About 2.5 million households shopping for a first home will be shut out of the market this year, estimates Nadia Evangelou, senior economist with the National Association of Realtors. That amounts to 15 percent of all first-time home buyers. In an already daunting market, investor purchasing is adding to the obstacles.
“The more that investors buy up entire communities and turn them into rental communities — people don’t have a choice anymore,” said Ms. Hilton, who moved from New York to Charlotte in 2007, drawn by the opportunity to buy a house in an affordable market. “They either can’t afford to buy anymore, or there’s nothing to buy.”
A map compiled by Mecklenburg County, which includes Charlotte, shows a sea of dots signifying corporate ownership throughout the area; the exception is a pie slice-shaped segment extending out from downtown Charlotte — the historically whiter, wealthier neighborhoods often referred to as “the wedge.” More than 93 percent of homes purchased by corporations as of May 2021 were bought for under $300,000. Many of them were in predominantly Black neighborhoods.
Nationwide, large investment companies remain a small fraction of America’s home buyers.
“It’s really difficult to make the case that a handful of companies that own 300,000 homes across the country really have the ability to influence things like home prices and rental rates,” said David Howard, executive director of the National Rental Home Council, which represents the single-family rental home industry.
But their share is growing: Real estate investors bought a record 18.4 percent of the homes that were sold in the United States in the fourth quarter of 2021, up from 12.6 percent a year earlier, according to the realty company Redfin.

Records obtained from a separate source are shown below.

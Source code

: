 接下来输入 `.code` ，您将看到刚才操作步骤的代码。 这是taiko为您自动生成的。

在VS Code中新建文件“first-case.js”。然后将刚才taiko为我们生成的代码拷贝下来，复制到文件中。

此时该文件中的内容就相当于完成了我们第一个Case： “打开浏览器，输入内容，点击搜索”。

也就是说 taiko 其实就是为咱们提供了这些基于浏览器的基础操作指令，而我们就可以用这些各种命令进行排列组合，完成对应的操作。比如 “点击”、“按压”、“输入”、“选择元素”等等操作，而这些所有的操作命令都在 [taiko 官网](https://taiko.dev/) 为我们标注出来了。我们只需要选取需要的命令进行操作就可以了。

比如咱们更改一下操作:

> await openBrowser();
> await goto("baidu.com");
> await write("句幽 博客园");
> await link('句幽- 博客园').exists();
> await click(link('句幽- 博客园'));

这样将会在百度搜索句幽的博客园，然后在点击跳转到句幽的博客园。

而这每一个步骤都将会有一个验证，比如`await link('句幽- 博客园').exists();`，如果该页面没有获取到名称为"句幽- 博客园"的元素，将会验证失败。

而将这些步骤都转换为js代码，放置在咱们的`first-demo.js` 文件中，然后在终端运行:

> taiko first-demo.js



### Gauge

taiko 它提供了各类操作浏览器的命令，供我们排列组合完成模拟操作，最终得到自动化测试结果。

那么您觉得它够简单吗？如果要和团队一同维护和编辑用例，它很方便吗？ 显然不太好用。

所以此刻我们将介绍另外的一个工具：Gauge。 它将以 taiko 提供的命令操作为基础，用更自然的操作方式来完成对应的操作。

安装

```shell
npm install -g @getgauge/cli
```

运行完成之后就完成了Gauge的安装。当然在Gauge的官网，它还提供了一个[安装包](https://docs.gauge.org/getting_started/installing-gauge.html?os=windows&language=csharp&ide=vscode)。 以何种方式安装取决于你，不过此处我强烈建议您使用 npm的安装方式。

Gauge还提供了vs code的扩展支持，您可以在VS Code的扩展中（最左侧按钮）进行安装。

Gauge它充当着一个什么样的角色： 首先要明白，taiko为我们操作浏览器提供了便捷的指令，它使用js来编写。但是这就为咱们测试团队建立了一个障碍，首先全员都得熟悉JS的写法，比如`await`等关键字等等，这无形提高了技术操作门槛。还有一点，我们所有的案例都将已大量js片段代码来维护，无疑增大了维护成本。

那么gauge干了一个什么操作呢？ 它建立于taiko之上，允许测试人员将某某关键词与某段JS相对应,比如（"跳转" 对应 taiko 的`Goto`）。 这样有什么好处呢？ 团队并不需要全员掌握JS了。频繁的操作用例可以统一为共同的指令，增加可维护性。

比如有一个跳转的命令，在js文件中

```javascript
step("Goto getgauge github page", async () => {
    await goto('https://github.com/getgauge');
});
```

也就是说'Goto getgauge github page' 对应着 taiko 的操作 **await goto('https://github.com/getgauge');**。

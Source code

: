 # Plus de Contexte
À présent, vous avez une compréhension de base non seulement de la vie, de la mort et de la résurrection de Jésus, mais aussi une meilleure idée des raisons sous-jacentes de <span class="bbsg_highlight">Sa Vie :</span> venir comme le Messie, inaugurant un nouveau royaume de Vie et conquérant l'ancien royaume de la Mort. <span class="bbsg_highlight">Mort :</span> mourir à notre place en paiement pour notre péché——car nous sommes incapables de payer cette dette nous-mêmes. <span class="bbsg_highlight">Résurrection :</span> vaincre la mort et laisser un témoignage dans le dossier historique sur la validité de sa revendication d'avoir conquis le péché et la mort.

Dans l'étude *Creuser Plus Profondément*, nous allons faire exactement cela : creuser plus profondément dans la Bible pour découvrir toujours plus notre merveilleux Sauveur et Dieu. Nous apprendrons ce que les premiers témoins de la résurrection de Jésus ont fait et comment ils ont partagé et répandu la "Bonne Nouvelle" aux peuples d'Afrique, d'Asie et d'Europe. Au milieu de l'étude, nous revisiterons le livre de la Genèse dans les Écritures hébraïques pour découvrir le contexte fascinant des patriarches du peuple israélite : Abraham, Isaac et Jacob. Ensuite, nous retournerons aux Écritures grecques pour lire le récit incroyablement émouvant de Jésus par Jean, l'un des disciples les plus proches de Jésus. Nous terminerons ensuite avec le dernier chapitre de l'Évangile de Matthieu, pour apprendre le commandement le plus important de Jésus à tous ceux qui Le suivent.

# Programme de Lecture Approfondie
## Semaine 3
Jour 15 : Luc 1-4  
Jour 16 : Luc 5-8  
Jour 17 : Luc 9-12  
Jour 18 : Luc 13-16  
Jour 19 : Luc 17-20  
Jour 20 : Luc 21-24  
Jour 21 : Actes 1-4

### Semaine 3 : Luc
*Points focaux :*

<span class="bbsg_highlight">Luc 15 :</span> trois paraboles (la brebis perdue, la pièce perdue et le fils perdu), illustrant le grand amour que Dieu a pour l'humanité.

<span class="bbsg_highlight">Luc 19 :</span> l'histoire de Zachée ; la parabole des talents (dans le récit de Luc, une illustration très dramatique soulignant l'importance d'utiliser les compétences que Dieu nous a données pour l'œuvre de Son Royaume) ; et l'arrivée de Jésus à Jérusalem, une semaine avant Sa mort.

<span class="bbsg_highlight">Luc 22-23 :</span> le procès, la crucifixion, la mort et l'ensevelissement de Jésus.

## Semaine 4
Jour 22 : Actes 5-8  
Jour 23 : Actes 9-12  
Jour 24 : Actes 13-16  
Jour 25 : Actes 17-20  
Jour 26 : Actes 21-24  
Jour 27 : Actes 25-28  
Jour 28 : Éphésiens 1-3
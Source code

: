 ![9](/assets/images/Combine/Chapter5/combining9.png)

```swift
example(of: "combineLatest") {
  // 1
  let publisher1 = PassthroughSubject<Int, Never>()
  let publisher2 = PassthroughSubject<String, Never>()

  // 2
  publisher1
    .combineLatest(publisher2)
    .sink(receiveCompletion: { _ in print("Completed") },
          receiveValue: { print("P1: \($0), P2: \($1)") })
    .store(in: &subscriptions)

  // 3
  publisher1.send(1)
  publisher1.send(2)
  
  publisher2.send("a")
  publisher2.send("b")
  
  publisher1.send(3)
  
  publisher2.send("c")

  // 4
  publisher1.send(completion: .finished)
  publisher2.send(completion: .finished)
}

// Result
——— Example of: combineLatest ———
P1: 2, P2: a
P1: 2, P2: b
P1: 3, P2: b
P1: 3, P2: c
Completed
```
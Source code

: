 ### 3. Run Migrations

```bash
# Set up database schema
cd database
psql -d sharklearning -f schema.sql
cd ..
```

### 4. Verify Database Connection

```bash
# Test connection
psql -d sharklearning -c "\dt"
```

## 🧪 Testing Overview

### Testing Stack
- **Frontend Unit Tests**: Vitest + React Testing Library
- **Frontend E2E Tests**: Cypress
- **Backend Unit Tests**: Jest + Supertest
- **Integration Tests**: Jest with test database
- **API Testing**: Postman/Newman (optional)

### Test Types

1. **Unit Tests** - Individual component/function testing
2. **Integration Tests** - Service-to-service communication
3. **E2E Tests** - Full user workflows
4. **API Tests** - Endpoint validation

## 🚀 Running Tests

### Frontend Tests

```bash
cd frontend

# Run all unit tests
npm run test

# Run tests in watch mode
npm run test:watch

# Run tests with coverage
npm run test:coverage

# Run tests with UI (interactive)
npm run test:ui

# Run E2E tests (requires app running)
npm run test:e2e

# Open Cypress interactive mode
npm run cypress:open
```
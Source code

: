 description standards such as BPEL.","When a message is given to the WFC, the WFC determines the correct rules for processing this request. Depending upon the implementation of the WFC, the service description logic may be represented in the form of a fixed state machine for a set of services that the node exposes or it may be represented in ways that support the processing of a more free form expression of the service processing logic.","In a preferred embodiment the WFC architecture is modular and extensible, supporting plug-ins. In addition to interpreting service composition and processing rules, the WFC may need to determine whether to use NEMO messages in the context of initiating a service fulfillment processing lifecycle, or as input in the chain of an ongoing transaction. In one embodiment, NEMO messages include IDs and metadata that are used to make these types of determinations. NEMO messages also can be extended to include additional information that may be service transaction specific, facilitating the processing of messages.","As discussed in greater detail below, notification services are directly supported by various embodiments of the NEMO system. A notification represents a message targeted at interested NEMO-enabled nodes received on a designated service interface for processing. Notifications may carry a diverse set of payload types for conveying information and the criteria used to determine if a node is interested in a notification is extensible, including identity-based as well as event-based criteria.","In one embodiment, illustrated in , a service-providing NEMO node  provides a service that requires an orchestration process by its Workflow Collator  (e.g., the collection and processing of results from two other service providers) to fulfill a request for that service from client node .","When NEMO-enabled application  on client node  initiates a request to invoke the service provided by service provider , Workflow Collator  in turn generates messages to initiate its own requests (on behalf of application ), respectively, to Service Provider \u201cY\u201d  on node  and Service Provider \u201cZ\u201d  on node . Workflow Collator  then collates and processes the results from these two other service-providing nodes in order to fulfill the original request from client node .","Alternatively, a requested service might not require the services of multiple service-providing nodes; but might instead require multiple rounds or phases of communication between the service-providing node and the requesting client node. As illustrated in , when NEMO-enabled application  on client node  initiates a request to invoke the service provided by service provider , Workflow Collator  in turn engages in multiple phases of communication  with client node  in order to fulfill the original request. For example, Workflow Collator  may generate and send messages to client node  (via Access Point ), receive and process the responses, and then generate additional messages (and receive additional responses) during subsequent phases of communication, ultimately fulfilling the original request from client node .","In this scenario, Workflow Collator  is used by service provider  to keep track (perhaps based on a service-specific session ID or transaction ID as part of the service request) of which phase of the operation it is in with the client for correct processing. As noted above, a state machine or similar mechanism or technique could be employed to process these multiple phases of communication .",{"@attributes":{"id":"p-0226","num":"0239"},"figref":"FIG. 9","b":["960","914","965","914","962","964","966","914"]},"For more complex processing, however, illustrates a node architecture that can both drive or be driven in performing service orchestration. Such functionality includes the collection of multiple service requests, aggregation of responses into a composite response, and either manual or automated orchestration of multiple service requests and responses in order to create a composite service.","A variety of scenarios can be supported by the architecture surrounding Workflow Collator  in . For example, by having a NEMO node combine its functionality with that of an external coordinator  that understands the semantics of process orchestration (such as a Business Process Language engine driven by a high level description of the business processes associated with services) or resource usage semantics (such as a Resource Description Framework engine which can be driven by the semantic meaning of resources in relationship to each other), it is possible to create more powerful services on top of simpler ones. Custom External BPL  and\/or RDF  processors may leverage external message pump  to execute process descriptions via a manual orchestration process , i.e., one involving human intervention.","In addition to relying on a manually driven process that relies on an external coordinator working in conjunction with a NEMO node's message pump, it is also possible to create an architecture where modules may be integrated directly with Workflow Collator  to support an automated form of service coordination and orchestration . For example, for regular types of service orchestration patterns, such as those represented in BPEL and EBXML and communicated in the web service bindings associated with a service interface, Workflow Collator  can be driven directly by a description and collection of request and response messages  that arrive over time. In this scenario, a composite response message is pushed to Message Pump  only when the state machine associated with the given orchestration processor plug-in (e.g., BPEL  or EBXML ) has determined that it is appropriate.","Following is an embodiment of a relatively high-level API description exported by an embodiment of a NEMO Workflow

And in some markets, especially in the relatively affordable Sun Belt metro areas, their share is far higher.
In Charlotte and Atlanta, investors purchased more than 30 percent of the homes sold in the fourth quarter of 2021, according to Redfin. In Jacksonville, Fla., Las Vegas, and Phoenix, they bought just under 30 percent.
Housing industry representatives note that these numbers, which define investors as any institution or business, represent purchases by smaller, local owners, too, who may own just one or two buildings through a limited liability company.
For decades, Marjorie Parker knew all of her neighbors in the east Charlotte neighborhood of Hidden Valley. Living there wasn’t always easy, as gang violence periodically rattled the streets. But Ms. Parker found comfort in the strength of the community and the economically stable, middle-class life it afforded Black families.
The first change she noticed was the fliers outside her door. They offered to buy her home for cash. Soon her phone began ringing multiple times a day with calls offering the same.
She was committed to holding onto her home, but for many of her neighbors, some who were behind on property taxes or who struggled to keep up their properties in their older age, the offers were a welcome way out.
When a house next door from her went up for sale last year, young families poured in to visit. But the house quickly sold to a rental company.
“There should be some cap on that — you can’t have a few people have all the homes,” Ms. Parker said. “Where regular citizens can’t buy a home is a sad day in America.”
With apartments in her neighborhood typically renting for $1,500 or more, Ms. Parker and other longtime homeowners worry that property tax increases will displace even more residents.